TASK DIRECTIONS ->
Using the material below, work out how many lines contain "Integer". Only the number is wanted.

RECORDS SUPPLIED ->
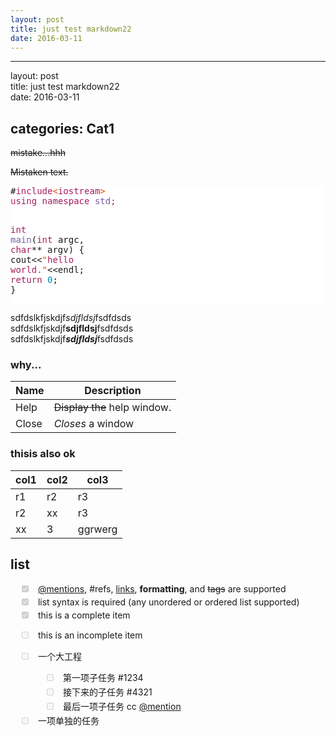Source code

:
```yaml
---
layout: post
title: just test markdown22
date: 2016-03-11
---
```


<html>
<head>
<title>MarkdownPad Document</title>
<meta http-equiv="Content-Type" content="text/html; charset=utf-8" />
<style type="text/css">
/* GitHub stylesheet for MarkdownPad (http://markdownpad.com) */
/* Author: Nicolas Hery - http://nicolashery.com */
/* Version: b13fe65ca28d2e568c6ed5d7f06581183df8f2ff */
/* Source: https://github.com/nicolahery/markdownpad-github */

/* RESET
=============================================================================*/

html, body, div, span, applet, object, iframe, h1, h2, h3, h4, h5, h6, p, blockquote, pre, a, abbr, acronym, address, big, cite, code, del, dfn, em, img, ins, kbd, q, s, samp, small, strike, strong, sub, sup, tt, var, b, u, i, center, dl, dt, dd, ol, ul, li, fieldset, form, label, legend, table, caption, tbody, tfoot, thead, tr, th, td, article, aside, canvas, details, embed, figure, figcaption, footer, header, hgroup, menu, nav, output, ruby, section, summary, time, mark, audio, video {
  margin: 0;
  padding: 0;
  border: 0;
}

/* BODY
=============================================================================*/

body {
  font-family: Helvetica, arial, freesans, clean, sans-serif;
  font-size: 14px;
  line-height: 1.6;
  color: #333;
  background-color: #fff;
  padding: 20px;
  max-width: 960px;
  margin: 0 auto;
}

body>*:first-child {
  margin-top: 0 !important;
}

body>*:last-child {
  margin-bottom: 0 !important;
}

/* BLOCKS
=============================================================================*/

p, blockquote, ul, ol, dl, table, pre {
  margin: 15px 0;
}

/* HEADERS
=============================================================================*/

h1, h2, h3, h4, h5, h6 {
  margin: 20px 0 10px;
  padding: 0;
  font-weight: bold;
  -webkit-font-smoothing: antialiased;
}

h1 tt, h1 code, h2 tt, h2 code, h3 tt, h3 code, h4 tt, h4 code, h5 tt, h5 code, h6 tt, h6 code {
  font-size: inherit;
}

h1 {
  font-size: 28px;
  color: #000;
}

h2 {
  font-size: 24px;
  border-bottom: 1px solid #ccc;
  color: #000;
}

h3 {
  font-size: 18px;
}

h4 {
  font-size: 16px;
}

h5 {
  font-size: 14px;
}

h6 {
  color: #777;
  font-size: 14px;
}

body>h2:first-child, body>h1:first-child, body>h1:first-child+h2, body>h3:first-child, body>h4:first-child, body>h5:first-child, body>h6:first-child {
  margin-top: 0;
  padding-top: 0;
}

a:first-child h1, a:first-child h2, a:first-child h3, a:first-child h4, a:first-child h5, a:first-child h6 {
  margin-top: 0;
  padding-top: 0;
}

h1+p, h2+p, h3+p, h4+p, h5+p, h6+p {
  margin-top: 10px;
}

/* LINKS
=============================================================================*/

a {
  color: #4183C4;
  text-decoration: none;
}

a:hover {
  text-decoration: underline;
}

/* LISTS
=============================================================================*/

ul, ol {
  padding-left: 30px;
}

ul li > :first-child, 
ol li > :first-child, 
ul li ul:first-of-type, 
ol li ol:first-of-type, 
ul li ol:first-of-type, 
ol li ul:first-of-type {
  margin-top: 0px;
}

ul ul, ul ol, ol ol, ol ul {
  margin-bottom: 0;
}

dl {
  padding: 0;
}

dl dt {
  font-size: 14px;
  font-weight: bold;
  font-style: italic;
  padding: 0;
  margin: 15px 0 5px;
}

dl dt:first-child {
  padding: 0;
}

dl dt>:first-child {
  margin-top: 0px;
}

dl dt>:last-child {
  margin-bottom: 0px;
}

dl dd {
  margin: 0 0 15px;
  padding: 0 15px;
}

dl dd>:first-child {
  margin-top: 0px;
}

dl dd>:last-child {
  margin-bottom: 0px;
}

/* CODE
=============================================================================*/

pre, code, tt {
  font-size: 12px;
  font-family: Consolas, "Liberation Mono", Courier, monospace;
}

code, tt {
  margin: 0 0px;
  padding: 0px 0px;
  white-space: nowrap;
  border: 1px solid #eaeaea;
  background-color: #f8f8f8;
  border-radius: 3px;
}

pre>code {
  margin: 0;
  padding: 0;
  white-space: pre;
  border: none;
  background: transparent;
}

pre {
  background-color: #f8f8f8;
  border: 1px solid #ccc;
  font-size: 13px;
  line-height: 19px;
  overflow: auto;
  padding: 6px 10px;
  border-radius: 3px;
}

pre code, pre tt {
  background-color: transparent;
  border: none;
}

kbd {
    -moz-border-bottom-colors: none;
    -moz-border-left-colors: none;
    -moz-border-right-colors: none;
    -moz-border-top-colors: none;
    background-color: #DDDDDD;
    background-image: linear-gradient(#F1F1F1, #DDDDDD);
    background-repeat: repeat-x;
    border-color: #DDDDDD #CCCCCC #CCCCCC #DDDDDD;
    border-image: none;
    border-radius: 2px 2px 2px 2px;
    border-style: solid;
    border-width: 1px;
    font-family: "Helvetica Neue",Helvetica,Arial,sans-serif;
    line-height: 10px;
    padding: 1px 4px;
}

/* QUOTES
=============================================================================*/

blockquote {
  border-left: 4px solid #DDD;
  padding: 0 15px;
  color: #777;
}

blockquote>:first-child {
  margin-top: 0px;
}

blockquote>:last-child {
  margin-bottom: 0px;
}

/* HORIZONTAL RULES
=============================================================================*/

hr {
  clear: both;
  margin: 15px 0;
  height: 0px;
  overflow: hidden;
  border: none;
  background: transparent;
  border-bottom: 4px solid #ddd;
  padding: 0;
}

/* TABLES
=============================================================================*/

table th {
  font-weight: bold;
}

table th, table td {
  border: 1px solid #ccc;
  padding: 6px 13px;
}

table tr {
  border-top: 1px solid #ccc;
  background-color: #fff;
}

table tr:nth-child(2n) {
  background-color: #f8f8f8;
}

/* IMAGES
=============================================================================*/

img {
  max-width: 100%
}
</style>
<style type="text/css">
.highlight  { background: #ffffff; }
.highlight .c { color: #999988; font-style: italic } /* Comment */
.highlight .err { color: #a61717; background-color: #e3d2d2 } /* Error */
.highlight .k { font-weight: bold } /* Keyword */
.highlight .o { font-weight: bold } /* Operator */
.highlight .cm { color: #999988; font-style: italic } /* Comment.Multiline */
.highlight .cp { color: #999999; font-weight: bold } /* Comment.Preproc */
.highlight .c1 { color: #999988; font-style: italic } /* Comment.Single */
.highlight .cs { color: #999999; font-weight: bold; font-style: italic } /* Comment.Special */
.highlight .gd { color: #000000; background-color: #ffdddd } /* Generic.Deleted */
.highlight .gd .x { color: #000000; background-color: #ffaaaa } /* Generic.Deleted.Specific */
.highlight .ge { font-style: italic } /* Generic.Emph */
.highlight .gr { color: #aa0000 } /* Generic.Error */
.highlight .gh { color: #999999 } /* Generic.Heading */
.highlight .gi { color: #000000; background-color: #ddffdd } /* Generic.Inserted */
.highlight .gi .x { color: #000000; background-color: #aaffaa } /* Generic.Inserted.Specific */
.highlight .go { color: #888888 } /* Generic.Output */
.highlight .gp { color: #555555 } /* Generic.Prompt */
.highlight .gs { font-weight: bold } /* Generic.Strong */
.highlight .gu { color: #aaaaaa } /* Generic.Subheading */
.highlight .gt { color: #aa0000 } /* Generic.Traceback */
.highlight .kc { font-weight: bold } /* Keyword.Constant */
.highlight .kd { font-weight: bold } /* Keyword.Declaration */
.highlight .kp { font-weight: bold } /* Keyword.Pseudo */
.highlight .kr { font-weight: bold } /* Keyword.Reserved */
.highlight .kt { color: #445588; font-weight: bold } /* Keyword.Type */
.highlight .m { color: #009999 } /* Literal.Number */
.highlight .s { color: #d14 } /* Literal.String */
.highlight .na { color: #008080 } /* Name.Attribute */
.highlight .nb { color: #0086B3 } /* Name.Builtin */
.highlight .nc { color: #445588; font-weight: bold } /* Name.Class */
.highlight .no { color: #008080 } /* Name.Constant */
.highlight .ni { color: #800080 } /* Name.Entity */
.highlight .ne { color: #990000; font-weight: bold } /* Name.Exception */
.highlight .nf { color: #990000; font-weight: bold } /* Name.Function */
.highlight .nn { color: #555555 } /* Name.Namespace */
.highlight .nt { color: #000080 } /* Name.Tag */
.highlight .nv { color: #008080 } /* Name.Variable */
.highlight .ow { font-weight: bold } /* Operator.Word */
.highlight .w { color: #bbbbbb } /* Text.Whitespace */
.highlight .mf { color: #009999 } /* Literal.Number.Float */
.highlight .mh { color: #009999 } /* Literal.Number.Hex */
.highlight .mi { color: #009999 } /* Literal.Number.Integer */
.highlight .mo { color: #009999 } /* Literal.Number.Oct */
.highlight .sb { color: #d14 } /* Literal.String.Backtick */
.highlight .sc { color: #d14 } /* Literal.String.Char */
.highlight .sd { color: #d14 } /* Literal.String.Doc */
.highlight .s2 { color: #d14 } /* Literal.String.Double */
.highlight .se { color: #d14 } /* Literal.String.Escape */
.highlight .sh { color: #d14 } /* Literal.String.Heredoc */
.highlight .si { color: #d14 } /* Literal.String.Interpol */
.highlight .sx { color: #d14 } /* Literal.String.Other */
.highlight .sr { color: #009926 } /* Literal.String.Regex */
.highlight .s1 { color: #d14 } /* Literal.String.Single */
.highlight .ss { color: #990073 } /* Literal.String.Symbol */
.highlight .bp { color: #999999 } /* Name.Builtin.Pseudo */
.highlight .vc { color: #008080 } /* Name.Variable.Class */
.highlight .vg { color: #008080 } /* Name.Variable.Global */
.highlight .vi { color: #008080 } /* Name.Variable.Instance */
.highlight .il { color: #009999 } /* Literal.Number.Integer.Long */
.pl-c {
    color: #969896;
}

.pl-c1,.pl-mdh,.pl-mm,.pl-mp,.pl-mr,.pl-s1 .pl-v,.pl-s3,.pl-sc,.pl-sv {
    color: #0086b3;
}

.pl-e,.pl-en {
    color: #795da3;
}

.pl-s1 .pl-s2,.pl-smi,.pl-smp,.pl-stj,.pl-vo,.pl-vpf {
    color: #333;
}

.pl-ent {
    color: #63a35c;
}

.pl-k,.pl-s,.pl-st {
    color: #a71d5d;
}

.pl-pds,.pl-s1,.pl-s1 .pl-pse .pl-s2,.pl-sr,.pl-sr .pl-cce,.pl-sr .pl-sra,.pl-sr .pl-sre,.pl-src,.pl-v {
    color: #df5000;
}

.pl-id {
    color: #b52a1d;
}

.pl-ii {
    background-color: #b52a1d;
    color: #f8f8f8;
}

.pl-sr .pl-cce {
    color: #63a35c;
    font-weight: bold;
}

.pl-ml {
    color: #693a17;
}

.pl-mh,.pl-mh .pl-en,.pl-ms {
    color: #1d3e81;
    font-weight: bold;
}

.pl-mq {
    color: #008080;
}

.pl-mi {
    color: #333;
    font-style: italic;
}

.pl-mb {
    color: #333;
    font-weight: bold;
}

.pl-md,.pl-mdhf {
    background-color: #ffecec;
    color: #bd2c00;
}

.pl-mdht,.pl-mi1 {
    background-color: #eaffea;
    color: #55a532;
}

.pl-mdr {
    color: #795da3;
    font-weight: bold;
}

.pl-mo {
    color: #1d3e81;
}
.task-list {
padding-left:10px;
margin-bottom:0;
}

.task-list li {
    margin-left: 20px;
}

.task-list-item {
list-style-type:none;
padding-left:10px;
}

.task-list-item label {
font-weight:400;
}

.task-list-item.enabled label {
cursor:pointer;
}

.task-list-item+.task-list-item {
margin-top:3px;
}

.task-list-item-checkbox {
display:inline-block;
margin-left:-20px;
margin-right:3px;
vertical-align:1px;
}
</style>
</head>
<body>
<hr>

<p>layout: post<br>
title:  just test markdown22<br>
date:   2016-03-11</p>

<h2>categories: Cat1</h2>

<p><del>mistake...hhh</del></p>

<p><del>Mistaken text.</del></p>

<div class="highlight highlight-source-c++"><pre>#<span class="pl-k">include</span><span class="pl-s"><span class="pl-pds">&lt;</span>iostream<span class="pl-pds">&gt;</span></span>
<span class="pl-k">using</span> <span class="pl-k">namespace</span> <span class="pl-en">std</span><span class="pl-k">;</span>

<span class="pl-k">int</span> <span class="pl-en">main</span>(<span class="pl-k">int</span> argc, <span class="pl-k">char</span>** argv)
{
  cout&lt;&lt;<span class="pl-s"><span class="pl-pds">"</span>hello world.<span class="pl-pds">"</span></span>&lt;&lt;endl;
  <span class="pl-k">return</span> <span class="pl-c1">0</span>;
}</pre></div>

<p>sdfdslkfjskdjf<em>sdjfldsj</em>fsdfdsds<br>
sdfdslkfjskdjf<strong>sdjfldsj</strong>fsdfdsds<br>
sdfdslkfjskdjf<strong><em>sdjfldsj</em></strong>fsdfdsds</p>

<h3>why...</h3>

<table>
<thead>
<tr>
<th>Name</th>
<th>Description</th>
</tr>
</thead>
<tbody>
<tr>
<td>Help</td>
<td>
<del>Display the</del> help window.</td>
</tr>
<tr>
<td>Close</td>
<td>
<em>Closes</em> a window</td>
</tr>
</tbody>
</table>

<h3>thisis also ok</h3>

<table>
<thead>
<tr>
<th>col1</th>
<th>col2</th>
<th>col3</th>
</tr>
</thead>
<tbody>
<tr>
<td>r1</td>
<td>r2</td>
<td>r3</td>
</tr>
<tr>
<td>r2</td>
<td>xx</td>
<td>r3</td>
</tr>
<tr>
<td>xx</td>
<td>3</td>
<td>ggrwerg</td>
</tr>
</tbody>
</table>

<h2>list</h2>

<ul class="task-list">
<li class="task-list-item">
<input type="checkbox" class="task-list-item-checkbox" checked disabled> <a href="https://help.github.com/articles/basic-writing-and-formatting-syntax/#mentioning-users-and-teams" class="user-mention">@mentions</a>, #refs, <a href="">links</a>, <strong>formatting</strong>, and <del>tags</del> are supported</li>
<li class="task-list-item">
<input type="checkbox" class="task-list-item-checkbox" checked disabled> list syntax is required (any unordered or ordered list supported)</li>
<li class="task-list-item">
<input type="checkbox" class="task-list-item-checkbox" checked disabled> this is a complete item</li>
<li class="task-list-item"><p><input type="checkbox" class="task-list-item-checkbox" disabled> this is an incomplete item</p></li>
<li class="task-list-item">
<p><input type="checkbox" class="task-list-item-checkbox" disabled> 一个大工程</p>

<ul class="task-list">
<li class="task-list-item">
<input type="checkbox" class="task-list-item-checkbox" disabled> 第一项子任务 #1234</li>
<li class="task-list-item">
<input type="checkbox" class="task-list-item-checkbox" disabled> 接下来的子任务 #4321</li>
<li class="task-list-item">
<input type="checkbox" class="task-list-item-checkbox" disabled> 最后一项子任务 cc <a href="https://help.github.com/articles/basic-writing-and-formatting-syntax/#mentioning-users-and-teams" class="user-mention">@mention</a>
</li>
</ul>
</li>
<li class="task-list-item">
<input type="checkbox" class="task-list-item-checkbox" disabled> 一项单独的任务</li>
</ul>
</body>
</html>
<!-- This document was created with MarkdownPad, the Markdown editor for Windows (http://markdownpad.com) -->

ANSWER TO THIS TASK ->
2